Chapitre 48
Enjambant le mur de pierre blanche à demi fondu, Richard entra dans la tombe de Panis Rahl. Les employés de la crypte attendaient dans le couloir.
Ils avaient insisté pour que le seigneur Rahl passe le premier. Après tout, c'était la sépulture de son grand-père.
Le seigneur Rahl précédent détestait qu'on le dérange lorsqu'il rendait visites aux mânes de ses ancêtres vénérés. Plus d'un serviteur avait payé de sa vie une erreur insignifiante...
Richard, lui, réservait sa vénération aux gens qui le méritaient. Comme son fils, Panis Rahl avait été un tyran assoiffé de sang et de conquête. S'il n'avait pas réussi à être aussi maléfique que son rejeton, ce n'était sûrement pas faute d'avoir essayé.

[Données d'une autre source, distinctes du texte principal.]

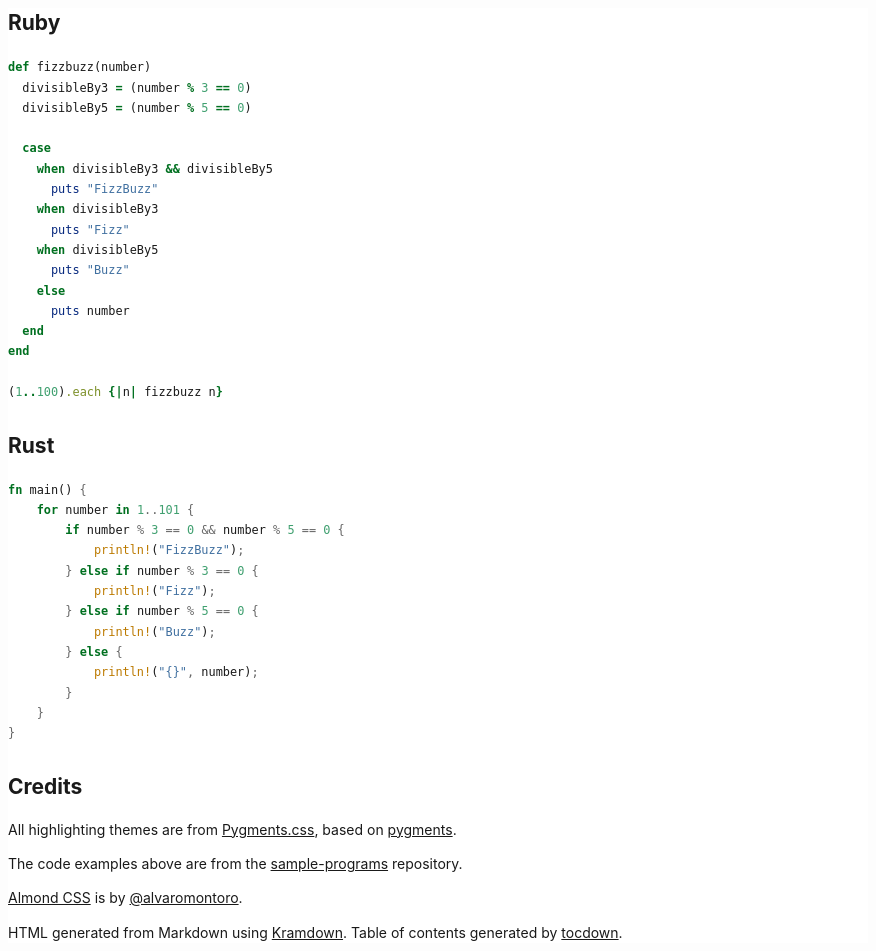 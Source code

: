 ## Ruby

```ruby
def fizzbuzz(number)
  divisibleBy3 = (number % 3 == 0)
  divisibleBy5 = (number % 5 == 0)

  case
    when divisibleBy3 && divisibleBy5
      puts "FizzBuzz"
    when divisibleBy3
      puts "Fizz"
    when divisibleBy5
      puts "Buzz"
    else 
      puts number
  end
end

(1..100).each {|n| fizzbuzz n}
```

## Rust

```rust
fn main() {
    for number in 1..101 {
        if number % 3 == 0 && number % 5 == 0 {
            println!("FizzBuzz");
        } else if number % 3 == 0 {
            println!("Fizz");
        } else if number % 5 == 0 {
            println!("Buzz");
        } else {
            println!("{}", number);
        }
    }
}
```

## Credits

All highlighting themes are from [Pygments.css](https://github.com/richleland/pygments-css), based on [pygments](https://github.com/pygments/pygments).

The code examples above are from the [sample-programs](https://github.com/TheRenegadeCoder/sample-programs) repository.

[Almond CSS](https://github.com/alvaromontoro/almond.css) is by [@alvaromontoro](https://github.com/alvaromontoro).

HTML generated from Markdown using [Kramdown](https://github.com/gettalong/kramdown/). Table of contents generated by [tocdown](https://github.com/dohliam/tocdown).
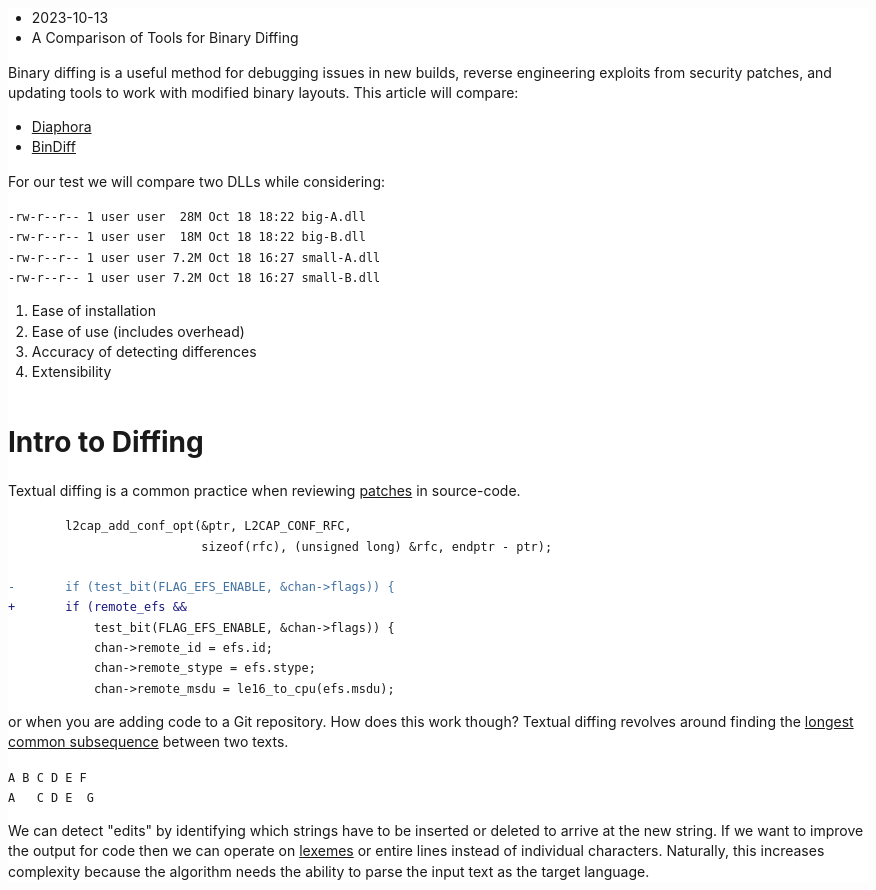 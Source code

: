 - 2023-10-13
- A Comparison of Tools for Binary Diffing

Binary diffing is a useful method for debugging issues in new builds,
reverse engineering exploits from security patches, and updating tools to
work with modified binary layouts. This article will compare:

- [Diaphora](http://diaphora.re/)
- [BinDiff](https://www.zynamics.com/bindiff.html)

For our test we will compare two DLLs while considering:

```
-rw-r--r-- 1 user user  28M Oct 18 18:22 big-A.dll
-rw-r--r-- 1 user user  18M Oct 18 18:22 big-B.dll
-rw-r--r-- 1 user user 7.2M Oct 18 16:27 small-A.dll
-rw-r--r-- 1 user user 7.2M Oct 18 16:27 small-B.dll
```

1. Ease of installation
2. Ease of use (includes overhead)
3. Accuracy of detecting differences
4. Extensibility

# Intro to Diffing

Textual diffing is a common practice when reviewing [patches](https://github.com/torvalds/linux/commit/b1a2cd50c0357f243b7435a732b4e62ba3157a2e) in source-code.

```diff
        l2cap_add_conf_opt(&ptr, L2CAP_CONF_RFC,
                           sizeof(rfc), (unsigned long) &rfc, endptr - ptr);

-       if (test_bit(FLAG_EFS_ENABLE, &chan->flags)) {
+       if (remote_efs &&
            test_bit(FLAG_EFS_ENABLE, &chan->flags)) {
            chan->remote_id = efs.id;
            chan->remote_stype = efs.stype;
            chan->remote_msdu = le16_to_cpu(efs.msdu);
```

or when you are adding code to a Git repository. How does this work though?
Textual diffing revolves around finding the [longest common subsequence](https://en.wikipedia.org/wiki/Longest_common_subsequence)
between two texts.

```
A B C D E F
A   C D E  G
```

We can detect "edits" by identifying which strings have to be inserted or
deleted to arrive at the new string. If we want to improve the output for
code then we can operate on [lexemes](https://en.wikipedia.org/wiki/Lexical_analysis) or entire lines instead of individual
characters. Naturally, this increases complexity because the algorithm needs
the ability to parse the input text as the target language.
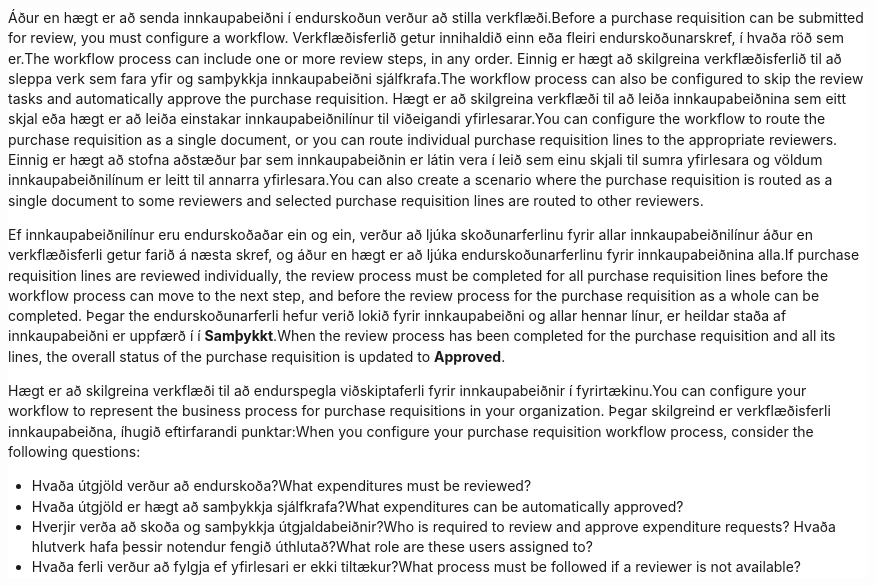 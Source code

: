 <span data-ttu-id="0e71c-109">Áður en hægt er að senda innkaupabeiðni í endurskoðun verður að stilla verkflæði.</span><span class="sxs-lookup"><span data-stu-id="0e71c-109">Before a purchase requisition can be submitted for review, you must configure a workflow.</span></span> <span data-ttu-id="0e71c-110">Verkflæðisferlið getur innihaldið einn eða fleiri endurskoðunarskref, í hvaða röð sem er.</span><span class="sxs-lookup"><span data-stu-id="0e71c-110">The workflow process can include one or more review steps, in any order.</span></span> <span data-ttu-id="0e71c-111">Einnig er hægt að skilgreina verkflæðisferlið til að sleppa verk sem fara yfir og samþykkja innkaupabeiðni sjálfkrafa.</span><span class="sxs-lookup"><span data-stu-id="0e71c-111">The workflow process can also be configured to skip the review tasks and automatically approve the purchase requisition.</span></span> <span data-ttu-id="0e71c-112">Hægt er að skilgreina verkflæði til að leiða innkaupabeiðnina sem eitt skjal eða hægt er að leiða einstakar innkaupabeiðnilínur til viðeigandi yfirlesarar.</span><span class="sxs-lookup"><span data-stu-id="0e71c-112">You can configure the workflow to route the purchase requisition as a single document, or you can route individual purchase requisition lines to the appropriate reviewers.</span></span> <span data-ttu-id="0e71c-113">Einnig er hægt að stofna aðstæður þar sem innkaupabeiðnin er látin vera í leið sem einu skjali til sumra yfirlesara og völdum innkaupabeiðnilínum er leitt til annarra yfirlesara.</span><span class="sxs-lookup"><span data-stu-id="0e71c-113">You can also create a scenario where the purchase requisition is routed as a single document to some reviewers and selected purchase requisition lines are routed to other reviewers.</span></span>  

<span data-ttu-id="0e71c-114">Ef innkaupabeiðnilínur eru endurskoðaðar ein og ein, verður að ljúka skoðunarferlinu fyrir allar innkaupabeiðnilínur áður en verkflæðisferli getur farið á næsta skref, og áður en hægt er að ljúka endurskoðunarferlinu fyrir innkaupabeiðnina alla.</span><span class="sxs-lookup"><span data-stu-id="0e71c-114">If purchase requisition lines are reviewed individually, the review process must be completed for all purchase requisition lines before the workflow process can move to the next step, and before the review process for the purchase requisition as a whole can be completed.</span></span> <span data-ttu-id="0e71c-115">Þegar the endurskoðunarferli hefur verið lokið fyrir innkaupabeiðni og allar hennar línur, er heildar staða af innkaupabeiðni er uppfærð í í **Samþykkt**.</span><span class="sxs-lookup"><span data-stu-id="0e71c-115">When the review process has been completed for the purchase requisition and all its lines, the overall status of the purchase requisition is updated to **Approved**.</span></span>  

<span data-ttu-id="0e71c-116">Hægt er að skilgreina verkflæði til að endurspegla viðskiptaferli fyrir innkaupabeiðnir í fyrirtækinu.</span><span class="sxs-lookup"><span data-stu-id="0e71c-116">You can configure your workflow to represent the business process for purchase requisitions in your organization.</span></span> <span data-ttu-id="0e71c-117">Þegar skilgreind er verkflæðisferli innkaupabeiðna, íhugið eftirfarandi punktar:</span><span class="sxs-lookup"><span data-stu-id="0e71c-117">When you configure your purchase requisition workflow process, consider the following questions:</span></span>

-   <span data-ttu-id="0e71c-118">Hvaða útgjöld verður að endurskoða?</span><span class="sxs-lookup"><span data-stu-id="0e71c-118">What expenditures must be reviewed?</span></span>
-   <span data-ttu-id="0e71c-119">Hvaða útgjöld er hægt að samþykkja sjálfkrafa?</span><span class="sxs-lookup"><span data-stu-id="0e71c-119">What expenditures can be automatically approved?</span></span>
-   <span data-ttu-id="0e71c-120">Hverjir verða að skoða og samþykkja útgjaldabeiðnir?</span><span class="sxs-lookup"><span data-stu-id="0e71c-120">Who is required to review and approve expenditure requests?</span></span> <span data-ttu-id="0e71c-121">Hvaða hlutverk hafa þessir notendur fengið úthlutað?</span><span class="sxs-lookup"><span data-stu-id="0e71c-121">What role are these users assigned to?</span></span>
-   <span data-ttu-id="0e71c-122">Hvaða ferli verður að fylgja ef yfirlesari er ekki tiltækur?</span><span class="sxs-lookup"><span data-stu-id="0e71c-122">What process must be followed if a reviewer is not available?</span></span>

Lui aussi était entré en guerre contre ses voisins. Encore jeune homme à l'époque, Zedd avait été chargé de diriger la lutte du monde libre contre l'envahisseur d'haran. Nommé Premier Sorcier, le grand-père maternel de Richard avait fini par tuer Panis Rahl. Puis il avait érigé les frontières, coupant D'Hara des autres royaumes.
Même si la plupart des D'Harans avaient soutenu leur chef, Zedd avait refusé de les tuer tous. Un grand nombre d'entre eux étaient également des victimes du tyran. Avoir eu la malchance de naître en D'Hara ne justifiait en aucun cas une condamnation à mort.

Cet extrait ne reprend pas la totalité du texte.